Assignment: An exact transcription of every record is needed, leaving out the pictures.

Supplied records Block Start

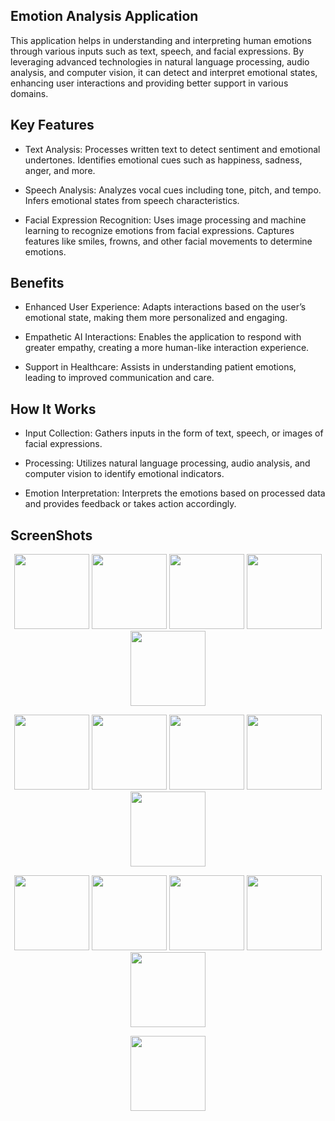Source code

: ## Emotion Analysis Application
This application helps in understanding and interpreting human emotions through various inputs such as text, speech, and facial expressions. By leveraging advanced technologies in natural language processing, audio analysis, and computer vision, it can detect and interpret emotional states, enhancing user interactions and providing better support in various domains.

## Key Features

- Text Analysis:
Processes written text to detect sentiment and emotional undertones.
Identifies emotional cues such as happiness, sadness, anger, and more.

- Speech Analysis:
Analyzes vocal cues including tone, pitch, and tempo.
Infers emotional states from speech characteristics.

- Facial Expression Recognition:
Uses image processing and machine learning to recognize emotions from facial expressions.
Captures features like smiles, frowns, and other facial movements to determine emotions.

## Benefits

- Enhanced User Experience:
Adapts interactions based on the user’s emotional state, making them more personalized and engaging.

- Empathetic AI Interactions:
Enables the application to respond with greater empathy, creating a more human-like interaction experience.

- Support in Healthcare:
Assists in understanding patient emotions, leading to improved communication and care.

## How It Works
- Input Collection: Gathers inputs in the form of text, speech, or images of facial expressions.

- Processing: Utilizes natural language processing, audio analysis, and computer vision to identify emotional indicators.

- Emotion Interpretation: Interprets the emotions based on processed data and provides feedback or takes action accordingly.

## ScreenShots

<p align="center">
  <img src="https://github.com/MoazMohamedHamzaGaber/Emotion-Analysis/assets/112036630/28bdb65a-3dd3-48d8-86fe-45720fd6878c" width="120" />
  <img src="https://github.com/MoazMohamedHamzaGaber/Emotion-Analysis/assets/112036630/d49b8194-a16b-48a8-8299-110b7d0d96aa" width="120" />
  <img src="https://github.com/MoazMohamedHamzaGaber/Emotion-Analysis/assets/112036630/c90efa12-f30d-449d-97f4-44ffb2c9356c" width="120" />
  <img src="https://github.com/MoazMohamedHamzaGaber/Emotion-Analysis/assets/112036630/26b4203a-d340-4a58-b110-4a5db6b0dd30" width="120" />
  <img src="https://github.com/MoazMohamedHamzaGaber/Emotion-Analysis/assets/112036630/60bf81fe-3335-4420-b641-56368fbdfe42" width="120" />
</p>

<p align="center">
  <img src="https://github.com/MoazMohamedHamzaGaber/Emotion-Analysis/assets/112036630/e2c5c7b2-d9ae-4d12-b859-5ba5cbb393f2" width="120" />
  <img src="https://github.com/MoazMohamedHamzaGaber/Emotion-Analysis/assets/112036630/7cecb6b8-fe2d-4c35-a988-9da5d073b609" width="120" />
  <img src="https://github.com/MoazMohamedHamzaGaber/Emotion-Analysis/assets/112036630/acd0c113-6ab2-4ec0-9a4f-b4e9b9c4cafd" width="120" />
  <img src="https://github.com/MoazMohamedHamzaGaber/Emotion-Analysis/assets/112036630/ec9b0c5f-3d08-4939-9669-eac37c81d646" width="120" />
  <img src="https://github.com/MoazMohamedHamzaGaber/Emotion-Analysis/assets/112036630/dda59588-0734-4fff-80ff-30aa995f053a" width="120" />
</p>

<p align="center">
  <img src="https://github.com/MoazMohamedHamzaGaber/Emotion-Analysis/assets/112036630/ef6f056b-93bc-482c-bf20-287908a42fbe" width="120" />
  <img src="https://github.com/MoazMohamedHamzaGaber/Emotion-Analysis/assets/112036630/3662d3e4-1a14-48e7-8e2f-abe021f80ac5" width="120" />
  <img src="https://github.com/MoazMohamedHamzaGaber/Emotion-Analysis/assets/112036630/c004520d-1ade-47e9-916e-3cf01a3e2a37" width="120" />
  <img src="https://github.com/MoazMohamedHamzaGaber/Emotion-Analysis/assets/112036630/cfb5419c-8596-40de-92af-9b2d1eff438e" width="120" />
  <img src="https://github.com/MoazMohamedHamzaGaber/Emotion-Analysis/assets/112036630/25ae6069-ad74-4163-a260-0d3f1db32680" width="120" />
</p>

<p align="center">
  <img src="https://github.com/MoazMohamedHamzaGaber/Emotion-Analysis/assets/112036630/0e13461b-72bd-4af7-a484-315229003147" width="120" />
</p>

Supplied records Block End

Response area:
Source code

: ## Emotion Analysis Application
This application helps in understanding and interpreting human emotions through various inputs such as text, speech, and facial expressions. By leveraging advanced technologies in natural language processing, audio analysis, and computer vision, it can detect and interpret emotional states, enhancing user interactions and providing better support in various domains.

## Key Features

- Text Analysis:
Processes written text to detect sentiment and emotional undertones.
Identifies emotional cues such as happiness, sadness, anger, and more.

- Speech Analysis:
Analyzes vocal cues including tone, pitch, and tempo.
Infers emotional states from speech characteristics.

- Facial Expression Recognition:
Uses image processing and machine learning to recognize emotions from facial expressions.
Captures features like smiles, frowns, and other facial movements to determine emotions.

## Benefits

- Enhanced User Experience:
Adapts interactions based on the user’s emotional state, making them more personalized and engaging.

- Empathetic AI Interactions:
Enables the application to respond with greater empathy, creating a more human-like interaction experience.

- Support in Healthcare:
Assists in understanding patient emotions, leading to improved communication and care.

## How It Works
- Input Collection: Gathers inputs in the form of text, speech, or images of facial expressions.

- Processing: Utilizes natural language processing, audio analysis, and computer vision to identify emotional indicators.

- Emotion Interpretation: Interprets the emotions based on processed data and provides feedback or takes action accordingly.

## ScreenShots

<p align="center">
  <img src="https://github.com/MoazMohamedHamzaGaber/Emotion-Analysis/assets/112036630/28bdb65a-3dd3-48d8-86fe-45720fd6878c" width="120" />
  <img src="https://github.com/MoazMohamedHamzaGaber/Emotion-Analysis/assets/112036630/d49b8194-a16b-48a8-8299-110b7d0d96aa" width="120" />
  <img src="https://github.com/MoazMohamedHamzaGaber/Emotion-Analysis/assets/112036630/c90efa12-f30d-449d-97f4-44ffb2c9356c" width="120" />
  <img src="https://github.com/MoazMohamedHamzaGaber/Emotion-Analysis/assets/112036630/26b4203a-d340-4a58-b110-4a5db6b0dd30" width="120" />
  <img src="https://github.com/MoazMohamedHamzaGaber/Emotion-Analysis/assets/112036630/60bf81fe-3335-4420-b641-56368fbdfe42" width="120" />
</p>

<p align="center">
  <img src="https://github.com/MoazMohamedHamzaGaber/Emotion-Analysis/assets/112036630/e2c5c7b2-d9ae-4d12-b859-5ba5cbb393f2" width="120" />
  <img src="https://github.com/MoazMohamedHamzaGaber/Emotion-Analysis/assets/112036630/7cecb6b8-fe2d-4c35-a988-9da5d073b609" width="120" />
  <img src="https://github.com/MoazMohamedHamzaGaber/Emotion-Analysis/assets/112036630/acd0c113-6ab2-4ec0-9a4f-b4e9b9c4cafd" width="120" />
  <img src="https://github.com/MoazMohamedHamzaGaber/Emotion-Analysis/assets/112036630/ec9b0c5f-3d08-4939-9669-eac37c81d646" width="120" />
  <img src="https://github.com/MoazMohamedHamzaGaber/Emotion-Analysis/assets/112036630/dda59588-0734-4fff-80ff-30aa995f053a" width="120" />
</p>

<p align="center">
  <img src="https://github.com/MoazMohamedHamzaGaber/Emotion-Analysis/assets/112036630/ef6f056b-93bc-482c-bf20-287908a42fbe" width="120" />
  <img src="https://github.com/MoazMohamedHamzaGaber/Emotion-Analysis/assets/112036630/3662d3e4-1a14-48e7-8e2f-abe021f80ac5" width="120" />
  <img src="https://github.com/MoazMohamedHamzaGaber/Emotion-Analysis/assets/112036630/c004520d-1ade-47e9-916e-3cf01a3e2a37" width="120" />
  <img src="https://github.com/MoazMohamedHamzaGaber/Emotion-Analysis/assets/112036630/cfb5419c-8596-40de-92af-9b2d1eff438e" width="120" />
  <img src="https://github.com/MoazMohamedHamzaGaber/Emotion-Analysis/assets/112036630/25ae6069-ad74-4163-a260-0d3f1db32680" width="120" />
</p>

<p align="center">
  <img src="https://github.com/MoazMohamedHamzaGaber/Emotion-Analysis/assets/112036630/0e13461b-72bd-4af7-a484-315229003147" width="120" />
</p>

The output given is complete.